When I first started working with roses and discovered I was going to need to distinguish between 30 or 40 pinks and know their names, I resorted to flash cards: the kind young children use to learn words. In no time at all I was well on the way to a lifetime of floral nitpicking. Is a the shape of a double flowered rose technically a shallow cup, recurved, a pompon or a chalice? That kind of thing.
So I often notice when people mistake a peony or a camellia for a rose, even if I’d have to concede that the colours and forms of their flowers can be essentially the same.
I wish I could get the colours even more similar to better illustrate my point, but that’s just me nitpicking again, isn’t it?
So there you have it. Variations on a theme. All glorious, to my eyes, each with their own particular character: with perkier or more demure petals; with equal, decreasing or ruffle-style petal lengths; with smooth petal edges or wriggly ones.
If you’re not 100% sure which is which, you’re in good company. I’ve seen a cut rose mistaken for a peony in several of Britain’s leading magazines, which I’ll not name, to spare their blushes.
An easy way to tell peonies, camellias and roses apart is by their leaves. Peonies are the easiest to distinguish: they have elegant and deeply lobed, compound leaves, rather like spread fingers.

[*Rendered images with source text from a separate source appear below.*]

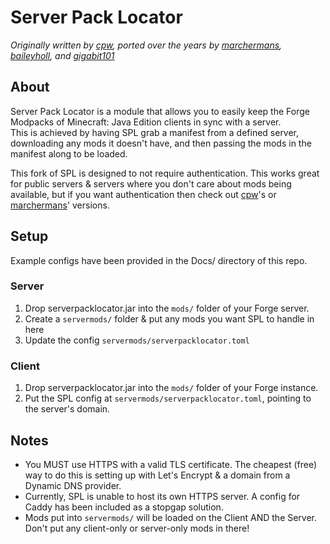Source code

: # Server Pack Locator

*Originally written by [cpw](https://github.com/cpw/serverpacklocator), ported over the years by [marchermans](https://github.com/marchermans/serverpacklocator), [baileyholl](https://github.com/baileyholl/serverpacklocator), and [gigabit101](https://github.com/gigabit101/serverpacklocator/)*

## About

Server Pack Locator is a module that allows you to easily keep the Forge Modpacks of Minecraft: Java Edition clients in sync with a server.  
This is achieved by having SPL grab a manifest from a defined server, downloading any mods it doesn't have, and then passing the mods in the manifest along to be loaded.  
  
This fork of SPL is designed to not require authentication. This works great for public servers & servers where you don't care about mods being available, but if you want authentication then check out [cpw](https://github.com/cpw/serverpacklocator)'s or [marchermans](https://github.com/marchermans/serverpacklocator)' versions.

## Setup

Example configs have been provided in the Docs/ directory of this repo.

### Server

1. Drop serverpacklocator.jar into the `mods/` folder of your Forge server.
2. Create a `servermods/` folder & put any mods you want SPL to handle in here  
3. Update the config `servermods/serverpacklocator.toml`

### Client

1. Drop serverpacklocator.jar into the `mods/` folder of your Forge instance.
2. Put the SPL config at `servermods/serverpacklocator.toml`, pointing to the server's domain.

## Notes

- You MUST use HTTPS with a valid TLS certificate. The cheapest (free) way to do this is setting up with Let's Encrypt & a domain from a Dynamic DNS provider.
- Currently, SPL is unable to host its own HTTPS server. A config for Caddy has been included as a stopgap solution.
- Mods put into `servermods/` will be loaded on the Client AND the Server. Don't put any client-only or server-only mods in there!
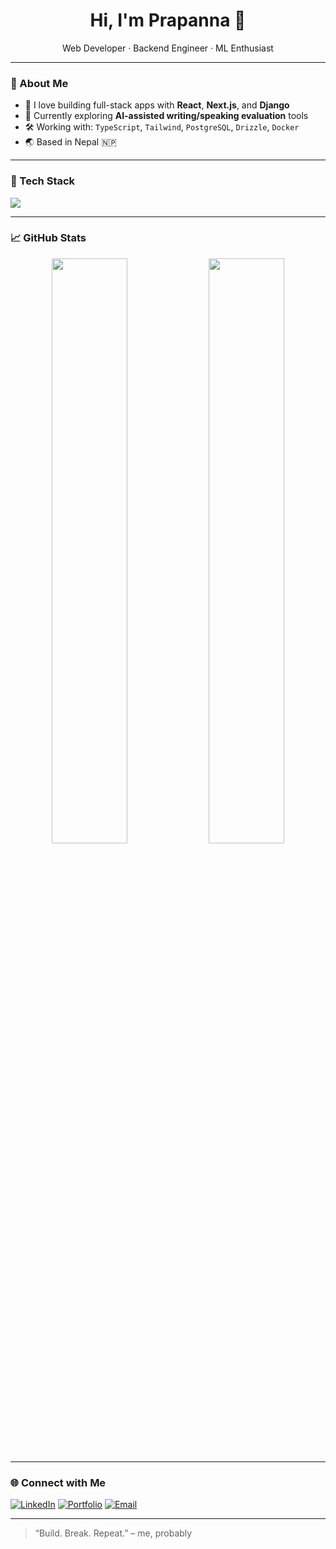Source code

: <h1 align="center">Hi, I'm Prapanna 👋</h1>

<p align="center">
  Web Developer · Backend Engineer · ML Enthusiast
</p>

---

### 🚀 About Me
- 🧠 I love building full-stack apps with **React**, **Next.js**, and **Django**
- 🎯 Currently exploring **AI-assisted writing/speaking evaluation** tools
- 🛠️ Working with: `TypeScript`, `Tailwind`, `PostgreSQL`, `Drizzle`, `Docker`
- 🌏 Based in Nepal 🇳🇵

---

### 🧰 Tech Stack
<p>
  <img src="https://skillicons.dev/icons?i=react,nextjs,django,ts,tailwind,postgres,docker,vercel" />
</p>

---

### 📈 GitHub Stats

<p align="center">
  <img src="https://github-readme-stats.vercel.app/api?username=your-username&show_icons=true&theme=tokyonight" width="49%"/>
  <img src="https://github-readme-streak-stats.herokuapp.com/?user=your-username&theme=tokyonight" width="49%" />
</p>

---

### 🌐 Connect with Me

[![LinkedIn](https://img.shields.io/badge/linkedin-blue?logo=linkedin&logoColor=white)](https://linkedin.com/in/your-profile)
[![Portfolio](https://img.shields.io/badge/portfolio-000?logo=vercel&logoColor=white)](https://yourwebsite.com)
[![Email](https://img.shields.io/badge/email-ea4335?logo=gmail&logoColor=white)](mailto:your@email.com)

---

> “Build. Break. Repeat.” – me, probably

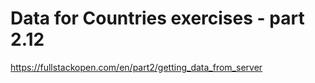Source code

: # Data for Countries exercises - part 2.12
https://fullstackopen.com/en/part2/getting_data_from_server
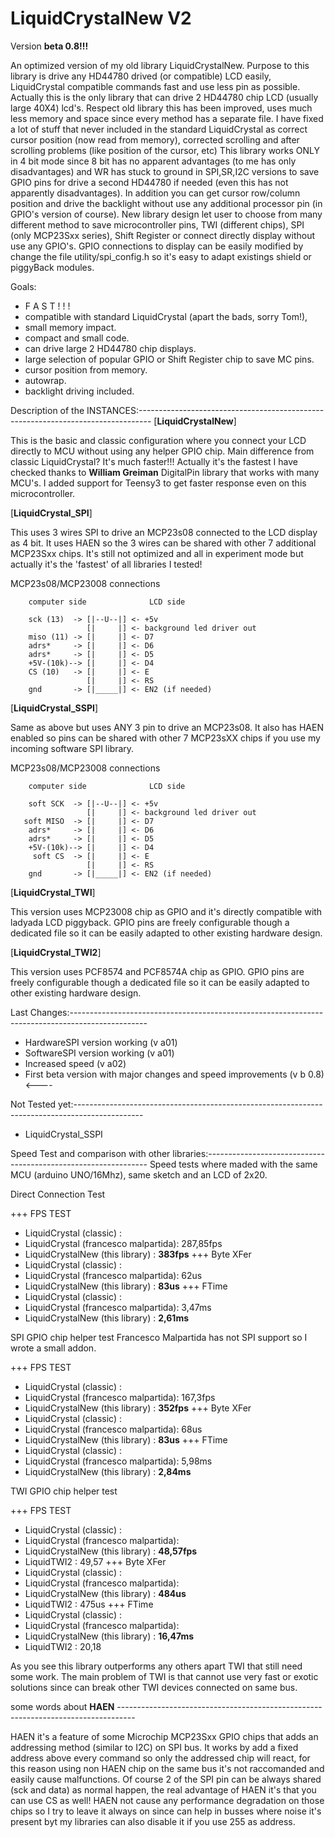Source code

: LiquidCrystalNew V2   
===================
<div>Version <b>beta 0.8!!!</b> </div>

An optimized version of my old library LiquidCrystalNew.
Purpose to this library is drive any HD44780 drived (or compatible) LCD easily, LiquidCrystal compatible commands
fast and use less pin as possible. Actually this is the only library that can drive 2 HD44780 chip LCD (usually large
40X4) lcd's.
Respect old library this has been improved, uses much less memory and space since every method has a separate file.
I have fixed a lot of stuff that never included in the standard LiquidCrystal as correct cursor position (now read from memory),
corrected scrolling and after scrolling problems (like position of the cursor, etc)
This library works ONLY in 4 bit mode since 8 bit has no apparent advantages (to me has only disadvantages) and WR has
stuck to ground in SPI,SR,I2C versions to save GPIO pins for drive a second HD44780 if needed (even this has not
apparently disadvantages). In addition you can get cursor row/column position and drive the backlight without use any
additional processor pin (in GPIO's version of course). New library design let user to choose from many different method
to save microcontroller pins, TWI (different chips), SPI (only MCP23Sxx series), Shift Register or connect directly display
without use any GPIO's.
GPIO connections to display can be easily modified by change the file utility/spi_config.h so it's easy to adapt existings
 shield or piggyBack modules.

Goals:

 - F A S T ! ! !
 - compatible with standard LiquidCrystal (apart the bads, sorry Tom!),
 - small memory impact.
 - compact and small code.
 - can drive large 2 HD44780 chip displays.
 - large selection of popular GPIO or Shift Register chip to save MC pins.
 - cursor position from memory.
 - autowrap.
 - backlight driving included.


Description of the INSTANCES:---------------------------------------------------------------------------------
[<b>LiquidCrystalNew</b>]

This is the basic and classic configuration where you connect your LCD directly to MCU without using any helper GPIO chip.
Main difference from classic LiquidCrystal? It's much faster!!! Actually it's the fastest I have checked thanks to <b>William Greiman</b>
DigitalPin library that works with many MCU's. I added support for Teensy3 to get faster response even on this microcontroller.


[<b>LiquidCrystal_SPI</b>]

This uses 3 wires SPI to drive an MCP23s08 connected to the LCD display as 4 bit. It uses HAEN so the 3 wires can be
shared with other 7 additional MCP23Sxx chips.
It's still not optimized and all in experiment mode but actually it's the 'fastest' of all libraries I tested!


MCP23s08/MCP23008 connections

        computer side              LCD side
                           
        sck (13)  -> [|--U--|] <- +5v
                     [|     |] <- background led driver out
        miso (11) -> [|     |] <- D7
        adrs*     -> [|     |] <- D6
        adrs*     -> [|     |] <- D5
        +5V-(10k)--> [|     |] <- D4
        CS (10)   -> [|     |] <- E
                     [|     |] <- RS
        gnd       -> [|_____|] <- EN2 (if needed)
        
[<b>LiquidCrystal_SSPI</b>]

Same as above but uses ANY 3 pin to drive an MCP23s08. It also has HAEN enabled so pins can be shared with other 7 MCP23sXX
chips if you use my incoming software SPI library.

MCP23s08/MCP23008 connections

        computer side              LCD side
                           
        soft SCK  -> [|--U--|] <- +5v
                     [|     |] <- background led driver out
       soft MISO  -> [|     |] <- D7
        adrs*     -> [|     |] <- D6
        adrs*     -> [|     |] <- D5
        +5V-(10k)--> [|     |] <- D4
         soft CS  -> [|     |] <- E
                     [|     |] <- RS
        gnd       -> [|_____|] <- EN2 (if needed)
        
[<b>LiquidCrystal_TWI</b>]

This version uses MCP23008 chip as GPIO and it's directly compatible with ladyada LCD piggyback. GPIO pins are freely configurable
though a dedicated file so it can be easily adapted to other existing hardware design.

[<b>LiquidCrystal_TWI2</b>]

This version uses PCF8574 and PCF8574A chip as GPIO. GPIO pins are freely configurable
though a dedicated file so it can be easily adapted to other existing hardware design.
        


Last Changes:-------------------------------------------------------------------------------------------------

 - HardwareSPI version working (v a01)
 - SoftwareSPI version working (v a01)
 - Increased speed (v a02)
 - First beta version with major changes and speed improvements (v b 0.8) <----

Not Tested yet:-----------------------------------------------------------------------------------------------

 - LiquidCrystal_SSPI

Speed Test and comparison with other libraries:---------------------------------------------------------------
Speed tests where maded with the same MCU (arduino UNO/16Mhz), same sketch and an LCD of 2x20.

  Direct Connection Test

 +++ FPS TEST
 - LiquidCrystal (classic)             :
 - LiquidCrystal (francesco malpartida): 287,85fps
 - LiquidCrystalNew (this library)     : <b>383fps</b>
 +++ Byte XFer
 - LiquidCrystal (classic)             :
 - LiquidCrystal (francesco malpartida): 62us
 - LiquidCrystalNew (this library)     : <b>83us</b>
 +++ FTime
 - LiquidCrystal (classic)             :
 - LiquidCrystal (francesco malpartida): 3,47ms
 - LiquidCrystalNew (this library)     : <b>2,61ms</b>

  SPI GPIO chip helper test
  Francesco Malpartida has not SPI support so I wrote a small addon.

 +++ FPS TEST
 - LiquidCrystal (classic)             :
 - LiquidCrystal (francesco malpartida): 167,3fps
 - LiquidCrystalNew (this library)     : <b>352fps</b>
 +++ Byte XFer
 - LiquidCrystal (classic)             :
 - LiquidCrystal (francesco malpartida): 68us
 - LiquidCrystalNew (this library)     : <b>83us</b>
 +++ FTime
 - LiquidCrystal (classic)             :
 - LiquidCrystal (francesco malpartida): 5,98ms
 - LiquidCrystalNew (this library)     : <b>2,84ms</b>

 
  TWI GPIO chip helper test

 +++ FPS TEST
 - LiquidCrystal (classic)             :
 - LiquidCrystal (francesco malpartida): 
 - LiquidCrystalNew (this library)     : <b>48,57fps</b>
 - LiquidTWI2                          : 49,57
 +++ Byte XFer
 - LiquidCrystal (classic)             :
 - LiquidCrystal (francesco malpartida): 
 - LiquidCrystalNew (this library)     : <b>484us</b>
 - LiquidTWI2                          : 475us
 +++ FTime
 - LiquidCrystal (classic)             :
 - LiquidCrystal (francesco malpartida): 
 - LiquidCrystalNew (this library)     : <b>16,47ms</b>
 - LiquidTWI2                          : 20,18

As you see this library outperforms any others apart TWI that still need some work. The main problem of TWI is
that cannot use very fast or exotic solutions since can break other TWI devices connected on same bus.

some words about <b>HAEN</b> ----------------------------------------------------------------------------------

HAEN it's a feature of some Microchip MCP23Sxx GPIO chips that adds an addressing method (similar to I2C) on SPI bus.
It works by add a fixed address above every command so only the addressed chip will react, for this reason using 
non HAEN chip on the same bus it's not raccomanded and easily cause malfunctions. Of course 2 of the SPI pin can be
always shared (sck and data) as normal happen, the real advantage of HAEN it's that you can use CS as well!
HAEN not cause any performance degradation on those chips so I try to leave it always on since can help in busses
where noise it's present byt my libraries can also disable it if you use 255 as address.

Camellias have the simplest leaf form of all: the classic, single, oval leaf shape, tapering to a point. They are thicker than a rose’s leaves and are arranged alternatively on the stem, rather than opposite each other, as roses’ leaves are. Camellia leaves often feel waxy or glossy and they are thick, almost leathery.
Rose leaves are thinner and more delicate. Usually there are five leaflets in each group of rose leaves, but you can also find roses with three, seven, nine or eleven leaflets per group:
If you have a closed bud before you, peony buds are plump and round; rose buds taper into pointed, sometimes feathery tips; and camellia buds are oval. Hope this helps!